Reza en la tumba vacía del poeta Dante Alighieri en Florencia
El papa Francisco I parece haber dado el pistoletazo de salida en la conmemoración del 750 aniversario del nacimiento de Dante Alighieri. Los demás no deberíamos ir a la zaga en el recuerdo del poeta que fundó la lengua italiana y creador de una imaginería que durante siglos ha fecundado toda la literatura occidental.
No sabemos con exactitud la fecha de su nacimiento, pero debió de ser entre mayo y junio de 1265. Autor de diversas obras que, de alguna manera, confluyen en la Divina comedia, los más de catorce mil versos que le ocuparon los últimos quince años de su vida.
Como para cualquier obra literaria, la permanencia en el tiempo y la validez para los lectores de cada época es la prueba de que se ha convertido en eso que venimos llamando un clásico. No confundir con una antigualla, porque la Divina comedia no lo es. Más bien se trata de un libro que a cualquier joven que sea capaz de formar en su imaginación las geografías que Dante creó para guiar a los lectores, le ha de resultar tan fabuloso como esos libros que frecuentan llenos de atmósferas oscuras donde se mezcla fantasía y Edad Media. Sin embargo, es posible que gran parte de los lectores lleguen a esta obra con la madurez; quizás porque, entonces, se puede tener una visión más cabal de lo que supone. Si es así, entenderemos que esa geografía en forma de cono con un fondo de hielo que es el infierno es también una geografía moral, de la que se sirve Dante para dar cuenta, con alusiones o incluso con sus nombres propios, de distintos personajes que cometieron alguno de los pecados capitales; aunque, en realidad, los usa para hacer una crítica social y política en la que no olvida el enfrentamiento entre los dos partidos: güelfos y gibelinos –el bipartidismo de la época–. Dante era partidario del primero, cuya división, a su vez, en güelfos blancos y negros le costó el destierro de Florencia, uno de los peores momentos de su vida. Precisamente tenía interés en crear una gran obra que lo ayudara a ser reconocido cuando, por fin, volviera a Florencia. No fue así, murió en Rávena.
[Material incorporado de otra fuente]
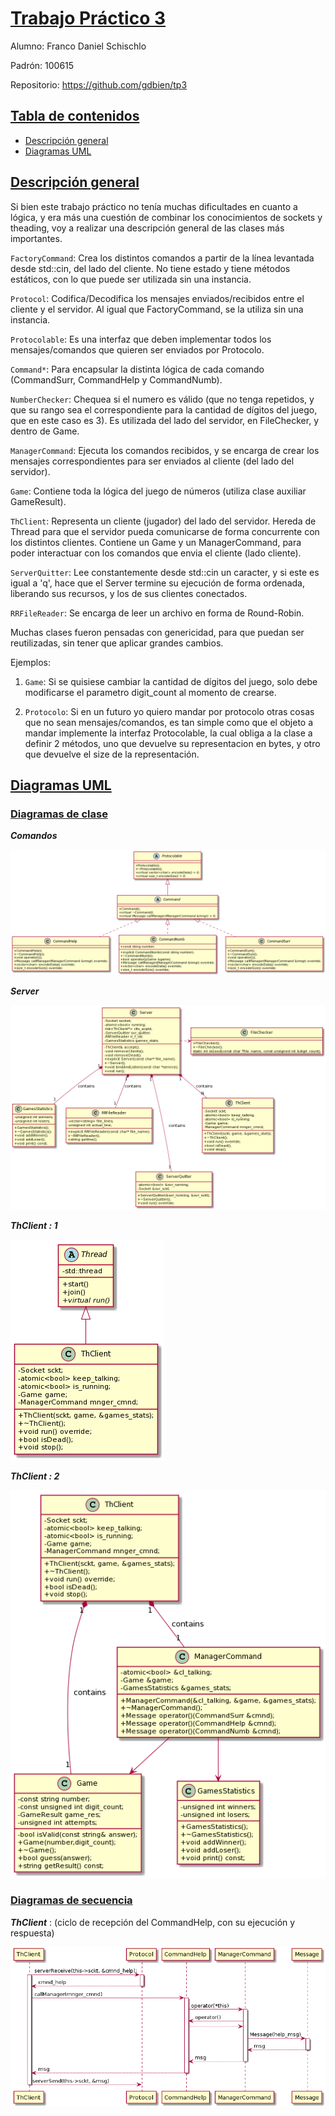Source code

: # <u>Trabajo Práctico 3</u>

Alumno: Franco Daniel Schischlo

Padrón: 100615

Repositorio: https://github.com/gdbien/tp3

## <u>Tabla de contenidos</u>
* [Descripción general](#desc)
* [Diagramas UML](#diag)

## <u>Descripción general</u>

Si bien este trabajo práctico no tenía muchas dificultades en cuanto a lógica, y era más una cuestión de combinar los conocimientos de sockets y theading, voy a realizar una descripción general de las clases más importantes.

`FactoryCommand`:  Crea los distintos comandos a partir de la línea levantada desde std::cin, del lado del cliente. No tiene estado y tiene métodos estáticos, con lo que puede ser utilizada sin una instancia.

`Protocol`: Codifica/Decodifica los mensajes enviados/recibidos entre el cliente y el servidor. Al igual que FactoryCommand, se la utiliza sin una instancia.

`Protocolable`: Es una interfaz que deben implementar todos los mensajes/comandos que quieren ser enviados por Protocolo.

`Command*`: Para encapsular la distinta lógica de cada comando (CommandSurr, CommandHelp y CommandNumb).

`NumberChecker`: Chequea si el numero es válido (que no tenga repetidos, y que su rango sea el correspondiente para la cantidad de dígitos del juego, que en este caso es 3). Es utilizada del lado del servidor, en FileChecker, y dentro de Game.

`ManagerCommand`: Ejecuta los comandos recibidos, y se encarga de crear los mensajes correspondientes para ser enviados al cliente (del lado del servidor).

`Game`: Contiene toda la lógica del juego de números (utiliza clase auxiliar GameResult).

`ThClient`: Representa un cliente (jugador) del lado del servidor. Hereda de Thread para que el servidor pueda comunicarse de forma concurrente con los distintos clientes. Contiene un Game y un ManagerCommand, para poder interactuar con los comandos que envia el cliente (lado cliente).

`ServerQuitter`: Lee constantemente desde std::cin un caracter, y si este es igual a 'q', hace que el Server termine su ejecución de forma ordenada, liberando sus recursos, y los de sus clientes conectados.

`RRFileReader`: Se encarga de leer un archivo en forma de Round-Robin.

Muchas clases fueron pensadas con genericidad, para que puedan ser reutilizadas, sin tener que aplicar grandes cambios.

Ejemplos:

1) `Game`: Si se quisiese cambiar la cantidad de dígitos del juego, solo debe modificarse el parametro digit_count al momento de crearse.

2) `Protocolo`: Si en un futuro yo quiero mandar por protocolo otras cosas que no sean mensajes/comandos, es tan simple como que el objeto a mandar implemente la interfaz Protocolable, la cual obliga a la clase a definir 2 métodos, uno que devuelve su representacion en bytes, y otro que devuelve el size de la representación.

## <u>Diagramas UML</u>

### <u>Diagramas de clase</u>

***Comandos***

<img src="img/commands.png" style="zoom:100%;"/>



***Server***

<img src="img/Server.png" style="zoom:100%;"/>



***ThClient : 1***



<img src="img/ThClient_1.png" style="zoom:100%;"/>



***ThClient : 2***

<img src="img/ThClient_2.png" style="zoom:100%;"/>



### <u>Diagramas de secuencia</u>

***ThClient*** : (ciclo de recepción del CommandHelp, con su ejecución y respuesta)

<img src="img/ThClient_ciclo.png" style="zoom:100%;"/>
La genialidad que se manifiesta en la Divina comedia reside en que el poeta ha levantado una construcción poética sólida como un duomo, que funciona a distintos niveles. Puede ser leída, digamos que de un modo literal, como un viaje fantástico donde la propia literatura tiene un importante papel –recordemos que lo acompañan los poetas Virgilio y Estacio–. Como los cuadros de Magritte o Dalí en los que las figuras se transforman en otra cosa, esa peregrinación se va convirtiendo en una alegoría moral con una doble vía: universal e individual. La primera está presidida por el cristianismo bajo la autoridad de Santo Tomás de Aquino –aunque se apoya en el pensamiento de muchos otros, desde Aristóteles a Bernardo de Claraval o San Francisco de Asís–. La segunda tiene que ver consigo mismo: la Divina comedia es también la redención de un hombre desde aquella “selva oscura” del comienzo hasta la luz cegadora del Paraíso. Añadiríamos ese tercer nivel, ya mencionado, que tiene que ver con la crítica social y política que, además, se torna en una burla clerical hacia la codicia de los eclesiásticos o el alejamiento de sus principios de las órdenes mendicantes, franciscanos y dominicos, y de los benedictinos.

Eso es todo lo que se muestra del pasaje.